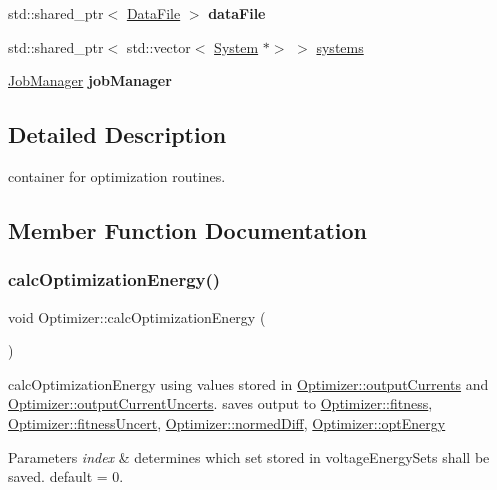 \begin{DoxyCompactItemize}
\item 
\mbox{\label{classOptimizer_a8c0dca31122f1c5abda3b85697922135}} 
std\+::shared\+\_\+ptr$<$ \hyperlink{classDataFile}{Data\+File} $>$ {\bfseries data\+File}
\item 
std\+::shared\+\_\+ptr$<$ std\+::vector$<$ \hyperlink{classSystem}{System} $\ast$$>$ $>$ \hyperlink{classOptimizer_a73db0a3546c6d5fab4237de7dd961f89}{systems}
\item 
\mbox{\label{classOptimizer_a63257684f09c2d4d53c85dfc463aa689}} 
\hyperlink{classJobManager}{Job\+Manager} {\bfseries job\+Manager}
\end{DoxyCompactItemize}


\subsection{Detailed Description}
container for optimization routines. 

\subsection{Member Function Documentation}
\mbox{\label{classOptimizer_a82f53be5481740bf2cc2ff921af38a51}} 
\subsubsection{\texorpdfstring{calc\+Optimization\+Energy()}{calcOptimizationEnergy()}}
{\footnotesize\ttfamily void Optimizer\+::calc\+Optimization\+Energy (\begin{DoxyParamCaption}{ }\end{DoxyParamCaption})\hspace{0.3cm}{\ttfamily [private]}}

calc\+Optimization\+Energy using values stored in \hyperlink{classOptimizer_af36d52fa81a2f38b5cb419e2c800fad6}{Optimizer\+::output\+Currents} and \hyperlink{classOptimizer_a65b7546e16edb4ea05a041812590a873}{Optimizer\+::output\+Current\+Uncerts}. saves output to \hyperlink{classOptimizer_a81991596f83ec6ded5c3b45545cde3cd}{Optimizer\+::fitness}, \hyperlink{classOptimizer_a43a00ff6308575ffdea61f31b5c8bda0}{Optimizer\+::fitness\+Uncert}, \hyperlink{classOptimizer_a30bba218ee4f03978b1b3358a8b3ea62}{Optimizer\+::normed\+Diff}, \hyperlink{classOptimizer_aea24c0bcb76dfd328f6f21b18046891d}{Optimizer\+::opt\+Energy} 
\begin{DoxyParams}{Parameters}
{\em index} & determines which set stored in voltage\+Energy\+Sets shall be saved. default = 0. \\
\hline
\end{DoxyParams}
\mbox{\label{classOptimizer_accdf2a36a2b565ec87f5a251c970520e}} 
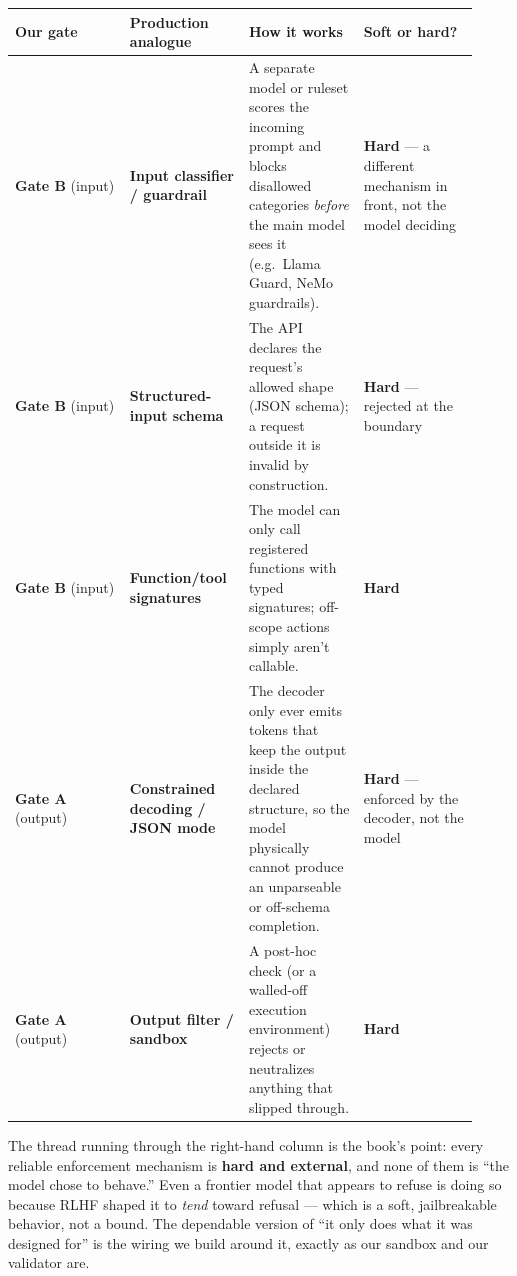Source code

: \begin{longtable}[]{@{}
  >{\raggedright\arraybackslash}p{0.2300\linewidth}
>{\raggedright\arraybackslash}p{0.2300\linewidth}
>{\raggedright\arraybackslash}p{0.2300\linewidth}
>{\raggedright\arraybackslash}p{0.2300\linewidth}
@{}}
\toprule\noalign{}
\begin{minipage}[b]{\linewidth}\raggedright
Our gate
\end{minipage} & \begin{minipage}[b]{\linewidth}\raggedright
Production analogue
\end{minipage} & \begin{minipage}[b]{\linewidth}\raggedright
How it works
\end{minipage} & \begin{minipage}[b]{\linewidth}\raggedright
Soft or hard?
\end{minipage} \\
\midrule\noalign{}
\endhead
\bottomrule\noalign{}
\endlastfoot
\textbf{Gate B} (input) & \textbf{Input classifier / guardrail} & A
separate model or ruleset scores the incoming prompt and blocks
disallowed categories \emph{before} the main model sees it (e.g.~Llama
Guard, NeMo guardrails). & \textbf{Hard} --- a different mechanism in
front, not the model deciding \\
\textbf{Gate B} (input) & \textbf{Structured-input schema} & The API
declares the request's allowed shape (JSON schema); a request outside it
is invalid by construction. & \textbf{Hard} --- rejected at the
boundary \\
\textbf{Gate B} (input) & \textbf{Function/tool signatures} & The model
can only call registered functions with typed signatures; off-scope
actions simply aren't callable. & \textbf{Hard} \\
\textbf{Gate A} (output) & \textbf{Constrained decoding / JSON mode} &
The decoder only ever emits tokens that keep the output inside the
declared structure, so the model physically cannot produce an
unparseable or off-schema completion. & \textbf{Hard} --- enforced by
the decoder, not the model \\
\textbf{Gate A} (output) & \textbf{Output filter / sandbox} & A post-hoc
check (or a walled-off execution environment) rejects or neutralizes
anything that slipped through. & \textbf{Hard} \\
\end{longtable}

The thread running through the right-hand column is the book's point:
every reliable enforcement mechanism is \textbf{hard and external}, and
none of them is ``the model chose to behave.'' Even a frontier model
that appears to refuse is doing so because RLHF shaped it to \emph{tend}
toward refusal --- which is a soft, jailbreakable behavior, not a bound.
The dependable version of ``it only does what it was designed for'' is
the wiring we build around it, exactly as our sandbox and our validator
are.
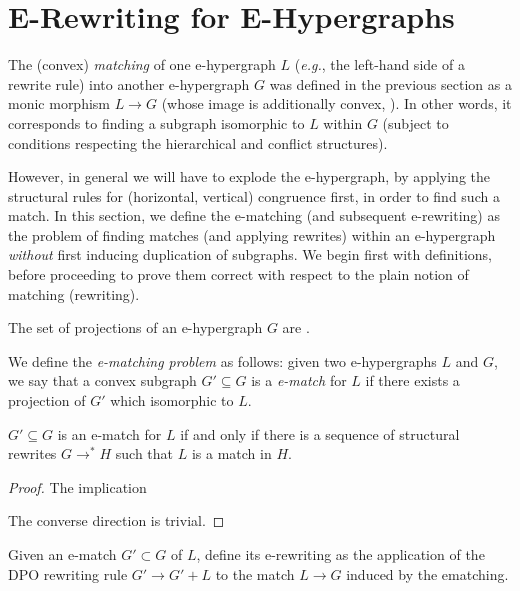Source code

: 
\section{E-Rewriting for E-Hypergraphs}

The (convex) \textit{matching} of one e-hypergraph $L$ (\textit{e.g.}, the left-hand side of a rewrite rule) into another e-hypergraph $G$ was defined in the previous section as a monic morphism $L \to G$ (whose image is additionally convex, ). In other words, it corresponds to finding a subgraph isomorphic to $L$ within $G$ (subject to conditions respecting the hierarchical and conflict structures). 


However, in general we will have to explode the e-hypergraph, by applying the structural rules for (horizontal, vertical) congruence first, in order to find such a match. In this section, we define the  e-matching (and subsequent e-rewriting) as the problem of finding matches (and applying rewrites) within an e-hypergraph \textit{without} first inducing duplication of subgraphs. We begin first with definitions, before proceeding to prove them correct with respect to the plain notion of matching (rewriting). 

\begin{definition}[Projection]
The set of projections of an e-hypergraph $G$ are .    
\end{definition}

\begin{definition}[E-matching]
We define the \textit{e-matching problem} as follows: given two e-hypergraphs  $L$ and $G$, we say that a convex subgraph $G' \subseteq G$ is a \textit{e-match} for $L$ if there exists a projection of $G'$ which isomorphic to $L$.
\end{definition}

\begin{lemma}
$G' \subseteq G$ is an e-match for $L$ if and only if there is a sequence of structural rewrites $G \to^* H$ such that $L$ is a match in $H$.
\end{lemma}
\begin{proof}
The implication

The converse direction is trivial. 
\end{proof}

\begin{definition}[E-matching]
Given an e-match $G' \subset G$ of $L$, 
define its e-rewriting as the application of the DPO rewriting rule $G' \to G' + L$  to the match $L \to G$ induced by the ematching. 
\end{definition}


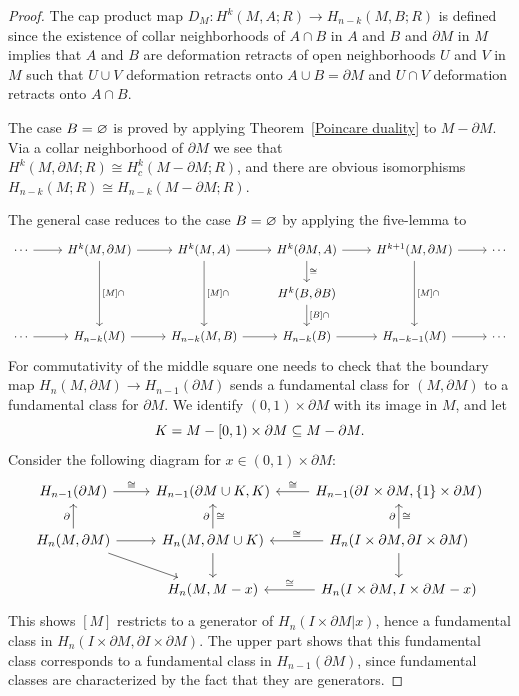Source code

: \begin{proof}
The cap product map $D_M:H^k(M,A;R)\to H_{n-k}(M,B;R)$ is defined since the
existence of collar neighborhoods of $A\cap B$ in $A$ and $B$ and $\partial M$ in $M$ implies that $A$ and $B$ are deformation retracts of open neighborhoods $U$ and $V$ in $M$ such that $U\cup V$ deformation retracts onto $A\cup B=\partial M$ and $U\cap V$ deformation retracts onto $A\cap B$.\par
The case $B=\varnothing$ is proved by applying Theorem~\ref{Poincare duality} to $M-\partial M$. Via a collar neighborhood of $\partial M$ we see that $H^k(M,\partial M;R)\cong H^k_c(M-\partial M;R)$, and there are obvious isomorphisms $H_{n-k}(M;R)\cong H_{n-k}(M-\partial M;R)$.\par
The general case reduces to the case $B=\varnothing$ by applying the five-lemma to \[\begin{tikzcd}
\cdots\ar[r]&H^k(M,\partial M)\ar[dd,"{[M]\cap}"]\ar[r]&H^k(M,A)\ar[dd,"{[M]\cap}"]\ar[r]&H^k(\partial M,A)\ar[d,"\cong"]\ar[r]&H^{k+1}(M,\partial M)\ar[dd,"{[M]\cap}"]\ar[r]&\cdots\\
&&&H^k(B,\partial B)\ar[d,"{[B]\cap}"]&&\\
\cdots\ar[r]&H_{n-k}(M)\ar[r]&H_{n-k}(M,B)\ar[r]&H_{n-k}(B)\ar[r]&H_{n-k-1}(M)\ar[r]&\cdots
\end{tikzcd}\]
For commutativity of the middle square one needs to check that the boundary map $H_n(M,\partial M)\to H_{n-1}(\partial M)$ sends a fundamental class for $(M,\partial M)$ to a fundamental class for $\partial M$. We identify $(0,1)\times\partial M$ with its image in $M$, and let
\[K=M-[0,1)\times\partial M\subseteq M-\partial M.\]
Consider the following diagram for $x\in(0,1)\times\partial M$:
\[\begin{tikzcd}
H_{n-1}(\partial M)\ar[r,"\cong"]&H_{n-1}(\partial M\cup K,K)&H_{n-1}(\partial I\times\partial M,\{1\}\times\partial M)\ar[l,swap,"\cong"]\\
H_n(M,\partial M)\ar[u,"\partial"]\ar[rd]\ar[r]&H_n(M,\partial M\cup K)\ar[u,"\partial","\cong"']\ar[d]&H_{n}(I\times\partial M,\partial I\times\partial M)\ar[l,swap,"\cong"]\ar[u,"\partial","\cong"']\ar[d]\\
&H_n(M,M-x)&H_{n}(I\times\partial M,I\times\partial M-x)\ar[l,swap,"\cong"]
\end{tikzcd}\]
This shows $[M]$ restricts to a generator of $H_{n}(I\times\partial M|x)$, hence a fundamental class in $H_n(I\times\partial M,\partial I\times\partial M)$. The upper part shows that this fundamental class corresponds to a fundamental class in $H_{n-1}(\partial M)$, since fundamental classes are characterized by the fact that they are generators.
\end{proof}
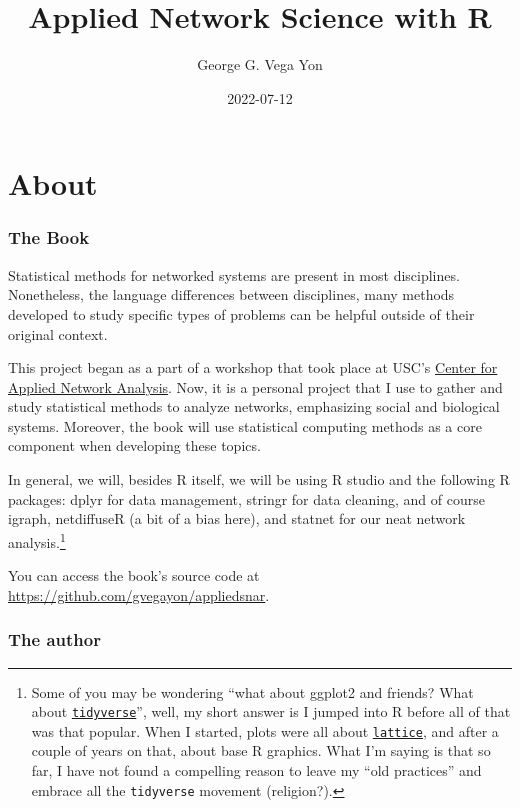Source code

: \documentclass[]{book}
\title{Applied Network Science with R}
\author{George G. Vega Yon}
\date{2022-07-12}
\begin{document}
\maketitle

{
\setcounter{tocdepth}{1}
\tableofcontents
}
\hypertarget{about}{%
\chapter{About}\label{about}}

\renewcommand{\Pr}[1]{\mbox{Pr}\left(#1\right)}
\renewcommand{\exp}[1]{\mbox{exp}\left\{#1\right\}}

\hypertarget{the-book}{%
\subsection{The Book}\label{the-book}}

Statistical methods for networked systems are present in most disciplines.
Nonetheless, the language differences between disciplines, many methods
developed to study specific types of problems can be helpful outside of their original context.

This project began as a part of a workshop that took place at USC's
\href{https://cana.usc.edu}{Center for Applied Network Analysis}. Now, it is a personal
project that I use to gather and study statistical methods to analyze networks, emphasizing social and biological systems.
Moreover, the book will use statistical computing methods as a core component
when developing these topics.

In general, we will, besides R itself, we will be using R studio and the following
R packages: dplyr for data management, stringr for data cleaning, and of course
igraph, netdiffuseR (a bit of a bias here), and statnet for our neat network
analysis.\footnote{Some of you may be wondering ``what about ggplot2 and friends? What about \href{https://www.tidyverse.org/}{\texttt{tidyverse}}'', well, my short answer is I jumped into R before all of that was that popular. When I started, plots were all about \href{https://CRAN.R-project.org/package=lattice}{\texttt{lattice}}, and after a couple of years on that, about base R graphics. What I'm saying is that so far, I have not found a compelling reason to leave my ``old practices'' and embrace all the \texttt{tidyverse} movement (religion?).}

You can access the book's source code at \url{https://github.com/gvegayon/appliedsnar}.

\hypertarget{the-author}{%
\subsection{The author}\label{the-author}}
\end{document}
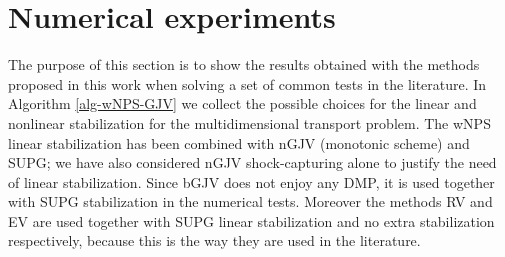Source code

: 

\section{Numerical experiments}\label{s-numex}
%
The purpose of this section is to show the results obtained with the methods proposed in this work when solving a set of common tests in the literature. In Algorithm \ref{alg-wNPS-GJV}  we collect the possible choices for the linear and nonlinear stabilization for the multidimensional transport problem. The wNPS linear stabilization has been combined with nGJV (monotonic scheme) and SUPG; we have also considered nGJV shock-capturing alone to justify the need of linear stabilization. Since bGJV does not enjoy any DMP, it is used together with SUPG stabilization in the numerical tests. Moreover the methods RV and EV are used together with SUPG linear stabilization and no extra stabilization respectively, because this is the way they are used in the literature. 


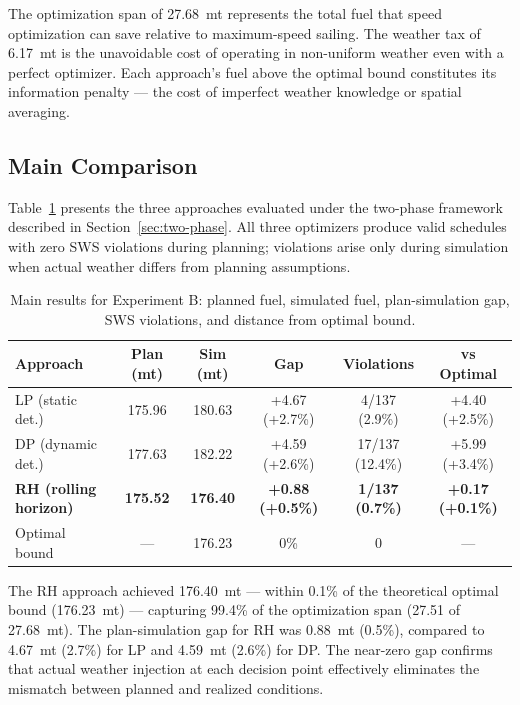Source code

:\documentclass[review]{elsarticle}
\begin{document}
The optimization span of 27.68~mt represents the total fuel that speed optimization can save relative to maximum-speed sailing. The weather tax of 6.17~mt is the unavoidable cost of operating in non-uniform weather even with a perfect optimizer. Each approach's fuel above the optimal bound constitutes its information penalty --- the cost of imperfect weather knowledge or spatial averaging.

\subsection{Main Comparison}
\label{sec:results-main}

Table~\ref{tab:main-expb} presents the three approaches evaluated under the two-phase framework described in Section~\ref{sec:two-phase}. All three optimizers produce valid schedules with zero SWS violations during planning; violations arise only during simulation when actual weather differs from planning assumptions.

\begin{table}[htbp]
\centering
\caption{Main results for Experiment B: planned fuel, simulated fuel, plan-simulation gap, SWS violations, and distance from optimal bound.}
\label{tab:main-expb}
\begin{tabular}{lccccc}
\toprule
Approach & Plan (mt) & Sim (mt) & Gap & Violations & vs Optimal \\
\midrule
LP (static det.) & 175.96 & 180.63 & +4.67 (+2.7\%) & 4/137 (2.9\%) & +4.40 (+2.5\%) \\
DP (dynamic det.) & 177.63 & 182.22 & +4.59 (+2.6\%) & 17/137 (12.4\%) & +5.99 (+3.4\%) \\
\textbf{RH (rolling horizon)} & \textbf{175.52} & \textbf{176.40} & \textbf{+0.88 (+0.5\%)} & \textbf{1/137 (0.7\%)} & \textbf{+0.17 (+0.1\%)} \\
\midrule
Optimal bound & --- & 176.23 & 0\% & 0 & --- \\
\bottomrule
\end{tabular}
\end{table}

The RH approach achieved 176.40~mt --- within 0.1\% of the theoretical optimal bound (176.23~mt) --- capturing 99.4\% of the optimization span (27.51 of 27.68~mt). The plan-simulation gap for RH was 0.88~mt (0.5\%), compared to 4.67~mt (2.7\%) for LP and 4.59~mt (2.6\%) for DP. The near-zero gap confirms that actual weather injection at each decision point effectively eliminates the mismatch between planned and realized conditions.
\end{document}
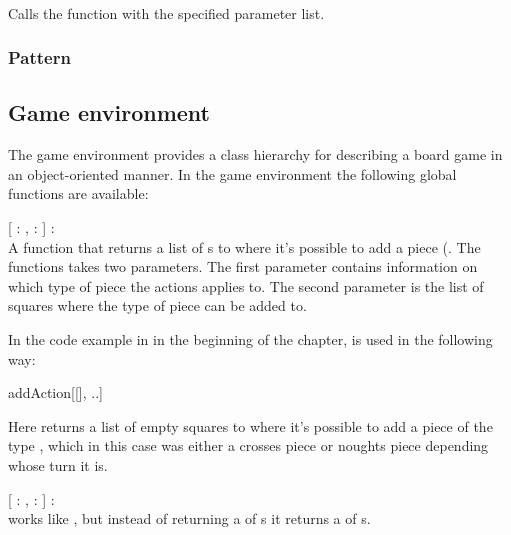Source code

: \begin{dlist}
  \item {}\\
    Calls the function with the specified parameter list. 
\end{dlist}

\subsubsection{Pattern}

\subsection{Game environment}
\label{sec:gameenvironment}

The game environment provides a class hierarchy for describing a board game in an object-oriented manner.
In the game environment the following global functions are available:

\begin{dlist}
  \item {}[ : ,  : ] : \\
    A function that returns a list of s to where it's possible to add a piece (. The functions
    takes two parameters. The first parameter contains information on which type of piece the actions applies to. The second parameter is
    the list of squares where the type of piece can be added to.
    
    In the code example in  in the beginning of the chapter,  is used in the following
    way: \\
    \begin{center}
    {addAction}[[], ..]
    \end{center}
    
    Here  returns a list of empty squares to where it's possible to add a piece of the type , which in this case was
    either a crosses piece or noughts piece depending whose turn it is.
    
  \item {}[ : ,  : ] : \\
   works like , but instead of returning a  of s it returns a  of s.
  	
    
\end{dlist}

########

Task statement
Only lines with the word "Energy" are wanted. Find and copy them from the records above.

Answer to the problem
\subsubsection{\texorpdfstring{calc\+Optimization\+Energy()}{calcOptimizationEnergy()}}
{\footnotesize\ttfamily void Optimizer\+::calc\+Optimization\+Energy (\begin{DoxyParamCaption}{ }\end{DoxyParamCaption})\hspace{0.3cm}{\ttfamily [private]}}
calc\+Optimization\+Energy using values stored in \hyperlink{classOptimizer_af36d52fa81a2f38b5cb419e2c800fad6}{Optimizer\+::output\+Currents} and \hyperlink{classOptimizer_a65b7546e16edb4ea05a041812590a873}{Optimizer\+::output\+Current\+Uncerts}. saves output to \hyperlink{classOptimizer_a81991596f83ec6ded5c3b45545cde3cd}{Optimizer\+::fitness}, \hyperlink{classOptimizer_a43a00ff6308575ffdea61f31b5c8bda0}{Optimizer\+::fitness\+Uncert}, \hyperlink{classOptimizer_a30bba218ee4f03978b1b3358a8b3ea62}{Optimizer\+::normed\+Diff}, \hyperlink{classOptimizer_aea24c0bcb76dfd328f6f21b18046891d}{Optimizer\+::opt\+Energy} 
{\em index} & determines which set stored in voltage\+Energy\+Sets shall be saved. default = 0. \\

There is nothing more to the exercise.